Featuring well-known session musicians including jazz
guitarist Eric Gale, bassist Chuck Rainey, trumpeter Joe Newman and harp player
Corky Hale, For Mature Adults Only is an
attempt to ‘bridge the generation gap by letting the teenager have his own say
about life, faith and love’, well according to the sleeve notes it is, anyway. For
Mature Adults Only began life as a stage
show, first presented in March 1968 in St. Louis. The album, which was intended
to be used in schools, churches and youth groups, features re-recordings of
songs and monologues from the show and was originally accompanied by a book and
lesson plan.
For Mature Adults Only
was the brainchild of Doctor Norman C. Habel. Born in 1932 and still with us
today, Dr Habel is a noted Australian Old Testament scholar and author. At the
time For Mature Adults Only came
out he was a professor at the Concordia Seminary in St. Louis, which train
pastors, deaconesses, missionaries, chaplains, and church leaders for the
Lutheran Church.
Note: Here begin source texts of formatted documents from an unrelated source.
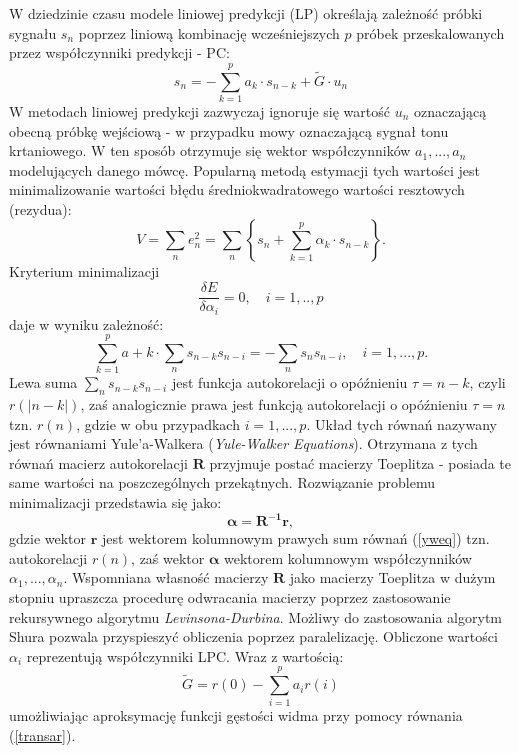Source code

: W dziedzinie czasu modele liniowej predykcji (LP) określają zależność próbki sygnału $s_n$ poprzez liniową kombinację wcześniejszych $p$ próbek przeskalowanych przez współczynniki predykcji - PC:
\begin{equation}
  s_n = - \sum_{k=1}^{p}a_k\cdot s_{n-k}+\tilde{G}\cdot u_n
\end{equation}
W metodach liniowej predykcji zazwyczaj ignoruje się wartość $u_n$ oznaczającą obecną próbkę wejściową - w przypadku mowy oznaczającą sygnał tonu krtaniowego. W ten sposób otrzymuje się wektor współczynników $a_1,...,a_n$ modelujących danego mówcę. Popularną metodą estymacji tych wartości jest minimalizowanie wartości błędu średniokwadratowego wartości resztowych (rezydua):
\begin{equation}
  V = \sum_{n} e_n^2 = \sum_n \left\{ s_n + \sum_{k=1}^p \alpha_k \cdot s_{n-k} \right\}.
\end{equation}
Kryterium minimalizacji
\begin{equation}
  \frac{\delta E}{\delta \alpha_i} = 0, \quad i=1,..,p
\end{equation}
daje w wyniku zależność:
\begin{equation}
  \label{yweq}
  \sum_{k=1}^{p} a+k \cdot \sum_n s_{n-k} s_{n-i} = - \sum_n s_n s_{n-i}, \quad  i=1,...,p.
\end{equation}
Lewa suma $ \sum_n s_{n-k} s_{n-i} $ jest funkcja autokorelacji o opóźnieniu $ \tau = n-k $, czyli $ r(|n-k|) $, zaś analogicznie prawa jest funkcją autokorelacji o opóźnieniu $ \tau = n $ tzn. $ r(n)$, gdzie w obu przypadkach $i=1,...,p$.
Układ tych równań nazywany jest równaniami Yule'a-Walkera (\textit{Yule-Walker Equations}). Otrzymana z tych równań macierz autokorelacji $ \bm{R} $ przyjmuje postać macierzy Toeplitza - posiada te same wartości na poszczególnych przekątnych. Rozwiązanie problemu minimalizacji przedstawia się jako:
\begin{equation}
  \bm{\alpha} = \bm{R^{-1}} \bm{r},
\end{equation}
gdzie wektor $ \bm{r}$ jest wektorem kolumnowym prawych sum równań (\ref{yweq}) tzn. autokorelacji $ r(n)$, zaś wektor $ \bm{\alpha} $ wektorem kolumnowym współczynników $\alpha_1,...,\alpha_n$. Wspomniana własność macierzy $\bm{R}$ jako macierzy Toeplitza w dużym stopniu upraszcza procedurę odwracania macierzy poprzez zastosowanie rekursywnego algorytmu \textit{Levinsona-Durbina}. Możliwy do zastosowania algorytm Shura pozwala przyspieszyć obliczenia poprzez paralelizację. Obliczone wartości $\alpha_i$ reprezentują współczynniki LPC. Wraz z wartością:
\begin{equation}
  \tilde{G} = r(0) - \sum_{i=1}^{p} a_i r(i)
\end{equation}
umożliwiając aproksymację funkcji gęstości widma przy pomocy równania (\ref{transar}).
A prolific author, among Dr Habel’s other works are A
Bloke Called Jesus and two volumes of ‘Habel
Hymns’.
Subtitled ‘honest teenage cries, poems and prayers collected
and narrated by Norman Habel with music by Richard Koehneke’ and featuring The
Martin Luther High School Choir, the album was reissued by Fortress Records of
Philadelphia in 1974. It’s a fun, albeit listen and very much of its time: the
naïve plea for equal rights contained in the monologue Willie - about ‘a quiet Negro kid’ who was blamed for ‘the
rats and the riots and the rubbish of the city’ – and the song Adam
Was a Man (‘why blame the Negro
for so many things?’) must
have seemed out of date in ’68 but you can’t knock the intention.
Enjoy!
The mono narration interrupting the stereo singing on the first track was very unusual and annoying.